The Basics of Uncontested Divorce
An uncontested divorce is one where all of the issues are settled without litigation by attorneys. It requires a couple to agree on all the important points, such as alimony, child custody, and how to divide their property. This is typically the best-case scenario because the divorce will be over quicker, and legal fees will be lower with less for lawyers to do in court.
A contested divorce is the opposite. Strong disagreements between the divorcing couple result in a longer and more expensive ordeal.
You may want to divorce uncontested if you can, but the end of a marriage may be the absolute worst time to find common ground with your spouse. Still, if you and your spouse can sit down and talk it all through with just the two of you, then an uncontested divorce is a real possibility.
Deciding On An Uncontested Divorce
Keep in mind, that uncontested divorces are not the best solution for every divorcing couple. Child custody and sentimental property just might be worth fighting for in court.
In some states, uncontested divorces are not an option for any couples who have children. Even in states where uncontested divorces are legal for couples who have children, additional paperwork would still need to be completed in order to finalize the divorce.
Is an Uncontested Divorce Right for Me? Here are Four Things to Consider Before Pursuing an Uncontested Divorce:
- Are you and your spouse both willing and able to sit down and negotiate the terms of your divorce? The negotiations can include division of property and assets as well as living arrangements for your children.

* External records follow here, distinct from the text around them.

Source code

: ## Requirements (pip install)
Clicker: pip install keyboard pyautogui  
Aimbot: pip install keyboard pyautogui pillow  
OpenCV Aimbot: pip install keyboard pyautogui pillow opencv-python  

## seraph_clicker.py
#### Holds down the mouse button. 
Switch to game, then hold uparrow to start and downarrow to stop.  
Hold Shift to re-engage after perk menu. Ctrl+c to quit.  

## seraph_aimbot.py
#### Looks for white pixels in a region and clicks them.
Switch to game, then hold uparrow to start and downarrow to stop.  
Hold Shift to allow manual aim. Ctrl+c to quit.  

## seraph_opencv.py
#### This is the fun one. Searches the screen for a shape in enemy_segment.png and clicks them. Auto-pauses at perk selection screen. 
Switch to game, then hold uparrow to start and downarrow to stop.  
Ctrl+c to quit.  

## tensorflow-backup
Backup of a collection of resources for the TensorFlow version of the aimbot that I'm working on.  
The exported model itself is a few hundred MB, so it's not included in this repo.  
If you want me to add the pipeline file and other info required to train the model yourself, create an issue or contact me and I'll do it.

- Are you looking for a way to minimize the cost of the divorce? Saving money is more important to the two of you than making the other one suffer.
- Do you both realize the marriage is over and the idea of a quiet divorce versus a lengthy court process seems like the best option for both of you? Most uncontested divorces don’t need to go to court.
- There are no significant assets or sources of income that your spouse may be hiding from you, or you from them.
If you answered positively to each of these points, consider these tips about pursuing an uncontested divorce before making the final decision about whether or not an uncontested divorce is right for you.
- Don’t Trust Your Soon-To-Be-Ex-Spouse Implicitly
Even though you and your ex-spouse may have reached the decision to get divorced amicably, make sure that you do your own research about your ex-spouse’s assets and debts. You don’t want to end up in a position taking on debt from your spouse that you didn’t even know about. Be sure to get your fair share of the marital property.
- You and Your Spouse Will Need to Agree on Everything
Uncontested divorces are meant for couples who agree on all key issues surrounding the divorce, including child custody, spousal support, and property division. You can draft your own agreement, or you can use state-provided forms as a template. Make sure to read templates carefully, however, since some states’ uncontested divorce forms say that both parties agree to give up rights to alimony.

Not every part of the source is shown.